The history of Adobe Systems is surprisingly interesting. The founders, John Warnock and Chuck Geschke, were visionaries in every sense of the word and their imagination reshaped the publishing industry. PostScript changed typesetting, Photoshop changed layout and design, and PDF changed printing itself. This book does a good job of describing the history of this revolution.
Inside the Publishing Revolution is told from an unflinchingly pro-Adobe point of view, but because the author doesn’t pretend to be unbiased it isn’t annoying. Being about Adobe, a company known for imagery, the book is gorgeous. Pictures are on nearly every page, many being creations by modern artists using only Adobe products. Truly, this is closer to a coffee table book than a corporate history. If only the same care had been taking with the copy editing.

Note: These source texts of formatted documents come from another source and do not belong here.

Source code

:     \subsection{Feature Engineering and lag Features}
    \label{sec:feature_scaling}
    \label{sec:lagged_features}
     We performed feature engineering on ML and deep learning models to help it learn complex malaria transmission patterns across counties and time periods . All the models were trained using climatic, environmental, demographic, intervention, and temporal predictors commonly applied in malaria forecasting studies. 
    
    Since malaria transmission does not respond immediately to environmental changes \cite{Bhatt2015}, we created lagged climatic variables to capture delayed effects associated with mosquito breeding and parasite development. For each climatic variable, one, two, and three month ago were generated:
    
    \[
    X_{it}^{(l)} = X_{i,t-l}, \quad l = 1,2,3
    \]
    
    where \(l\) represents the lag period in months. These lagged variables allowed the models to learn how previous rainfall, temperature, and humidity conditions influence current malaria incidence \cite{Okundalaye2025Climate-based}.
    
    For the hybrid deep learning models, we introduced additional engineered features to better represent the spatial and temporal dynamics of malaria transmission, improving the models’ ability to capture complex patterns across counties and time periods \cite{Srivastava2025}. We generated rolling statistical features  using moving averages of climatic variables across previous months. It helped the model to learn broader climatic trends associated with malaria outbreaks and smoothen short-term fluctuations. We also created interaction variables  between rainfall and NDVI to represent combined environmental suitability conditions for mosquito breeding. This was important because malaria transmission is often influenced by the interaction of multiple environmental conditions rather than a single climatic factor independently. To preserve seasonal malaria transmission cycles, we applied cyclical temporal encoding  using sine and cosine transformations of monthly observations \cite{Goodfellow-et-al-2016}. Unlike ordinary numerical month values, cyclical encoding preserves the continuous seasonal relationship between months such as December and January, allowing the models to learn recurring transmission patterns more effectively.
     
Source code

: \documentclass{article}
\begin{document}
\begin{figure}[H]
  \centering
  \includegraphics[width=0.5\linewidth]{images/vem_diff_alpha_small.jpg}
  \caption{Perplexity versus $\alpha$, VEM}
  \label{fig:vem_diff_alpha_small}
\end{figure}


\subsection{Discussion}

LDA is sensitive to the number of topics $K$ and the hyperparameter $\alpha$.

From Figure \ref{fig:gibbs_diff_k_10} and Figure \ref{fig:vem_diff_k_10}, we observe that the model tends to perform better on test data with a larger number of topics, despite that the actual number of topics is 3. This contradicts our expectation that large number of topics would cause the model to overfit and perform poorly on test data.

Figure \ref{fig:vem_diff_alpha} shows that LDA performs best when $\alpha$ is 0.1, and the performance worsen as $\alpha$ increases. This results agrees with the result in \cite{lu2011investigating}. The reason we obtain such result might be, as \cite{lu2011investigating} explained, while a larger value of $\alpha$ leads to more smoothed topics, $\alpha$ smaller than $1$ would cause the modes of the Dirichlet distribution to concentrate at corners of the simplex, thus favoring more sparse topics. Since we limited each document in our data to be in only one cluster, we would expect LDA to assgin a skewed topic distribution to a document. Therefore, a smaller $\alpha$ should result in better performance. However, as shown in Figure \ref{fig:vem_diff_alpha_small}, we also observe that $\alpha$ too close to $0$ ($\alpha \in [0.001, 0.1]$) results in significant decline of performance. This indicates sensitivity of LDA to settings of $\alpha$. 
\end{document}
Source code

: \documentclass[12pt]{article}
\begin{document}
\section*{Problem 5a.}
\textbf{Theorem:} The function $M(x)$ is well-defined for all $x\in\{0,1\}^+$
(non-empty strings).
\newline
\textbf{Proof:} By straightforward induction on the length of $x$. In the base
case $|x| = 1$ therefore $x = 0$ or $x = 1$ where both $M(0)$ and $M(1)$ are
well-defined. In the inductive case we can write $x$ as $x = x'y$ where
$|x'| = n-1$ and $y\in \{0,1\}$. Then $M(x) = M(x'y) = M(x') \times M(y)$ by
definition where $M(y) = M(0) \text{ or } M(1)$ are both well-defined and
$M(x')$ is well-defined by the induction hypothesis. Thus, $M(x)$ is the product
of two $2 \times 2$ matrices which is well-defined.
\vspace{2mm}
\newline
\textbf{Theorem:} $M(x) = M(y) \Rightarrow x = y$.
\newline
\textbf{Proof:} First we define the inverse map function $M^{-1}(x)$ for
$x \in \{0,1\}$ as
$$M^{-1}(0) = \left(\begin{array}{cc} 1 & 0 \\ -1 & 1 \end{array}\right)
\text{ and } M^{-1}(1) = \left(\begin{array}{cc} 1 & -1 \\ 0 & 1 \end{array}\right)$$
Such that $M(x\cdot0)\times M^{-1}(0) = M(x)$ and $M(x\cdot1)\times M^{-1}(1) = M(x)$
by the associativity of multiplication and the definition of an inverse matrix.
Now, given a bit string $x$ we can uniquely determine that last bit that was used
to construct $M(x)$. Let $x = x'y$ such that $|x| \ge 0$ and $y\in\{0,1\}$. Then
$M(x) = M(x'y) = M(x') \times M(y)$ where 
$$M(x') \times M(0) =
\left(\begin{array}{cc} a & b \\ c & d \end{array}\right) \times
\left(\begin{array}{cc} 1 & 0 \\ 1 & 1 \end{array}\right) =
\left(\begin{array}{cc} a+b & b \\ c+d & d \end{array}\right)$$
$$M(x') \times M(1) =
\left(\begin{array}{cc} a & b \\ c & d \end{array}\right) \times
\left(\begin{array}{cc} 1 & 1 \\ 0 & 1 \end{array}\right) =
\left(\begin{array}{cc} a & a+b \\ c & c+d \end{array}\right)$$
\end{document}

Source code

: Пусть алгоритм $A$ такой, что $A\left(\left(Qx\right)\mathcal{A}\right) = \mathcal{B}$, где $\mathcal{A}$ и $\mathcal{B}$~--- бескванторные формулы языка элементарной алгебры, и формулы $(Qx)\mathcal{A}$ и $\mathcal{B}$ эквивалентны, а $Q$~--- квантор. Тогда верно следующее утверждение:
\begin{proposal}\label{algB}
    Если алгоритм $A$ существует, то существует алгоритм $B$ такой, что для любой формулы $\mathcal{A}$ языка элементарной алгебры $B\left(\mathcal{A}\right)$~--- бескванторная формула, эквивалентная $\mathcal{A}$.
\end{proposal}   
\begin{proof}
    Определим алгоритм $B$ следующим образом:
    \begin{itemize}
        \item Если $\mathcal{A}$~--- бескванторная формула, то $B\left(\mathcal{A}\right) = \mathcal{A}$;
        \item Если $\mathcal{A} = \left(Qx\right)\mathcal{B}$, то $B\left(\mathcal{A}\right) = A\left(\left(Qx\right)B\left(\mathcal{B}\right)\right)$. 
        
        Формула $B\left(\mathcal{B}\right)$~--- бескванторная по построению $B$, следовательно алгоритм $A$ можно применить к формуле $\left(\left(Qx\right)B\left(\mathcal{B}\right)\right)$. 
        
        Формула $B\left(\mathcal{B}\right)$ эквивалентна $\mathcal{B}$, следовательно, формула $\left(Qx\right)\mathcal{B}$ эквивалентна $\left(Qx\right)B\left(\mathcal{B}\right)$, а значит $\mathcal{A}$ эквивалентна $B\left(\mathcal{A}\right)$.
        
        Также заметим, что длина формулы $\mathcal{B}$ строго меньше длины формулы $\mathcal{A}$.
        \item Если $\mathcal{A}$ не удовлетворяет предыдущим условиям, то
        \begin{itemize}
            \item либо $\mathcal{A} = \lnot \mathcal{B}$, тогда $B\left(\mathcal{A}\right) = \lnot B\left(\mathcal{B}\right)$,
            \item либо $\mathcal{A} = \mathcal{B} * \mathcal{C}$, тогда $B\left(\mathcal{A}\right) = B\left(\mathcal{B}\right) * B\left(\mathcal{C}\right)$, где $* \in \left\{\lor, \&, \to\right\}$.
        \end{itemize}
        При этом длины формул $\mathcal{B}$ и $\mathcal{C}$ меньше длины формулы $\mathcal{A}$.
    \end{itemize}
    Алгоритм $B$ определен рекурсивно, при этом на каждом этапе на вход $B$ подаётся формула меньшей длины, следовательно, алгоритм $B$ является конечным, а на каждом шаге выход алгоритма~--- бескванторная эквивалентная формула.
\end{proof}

The text is presented in chronological order, with scattered sidebars and inset time lines highlighting key and interesting events. Unfortunately, at times the text and the highlights aren’t well coordinated. The most egregious example is the note, “Geschke held for five days by kidnappers” in a sidebar; this is clearly a pretty intriguing fact, but there are no other details. Eleven pages later the kidnapping is explained, but for all the care taken with the images I found this to be really sloppy.
If the modern publishing era began when Johannes Gutenberg developed movable type in Germany in the 1450s, its successor was the transformation that took root in Silicon Valley in the 1980s, when John Warnock and Chuck Geschke formed Adobe Systems.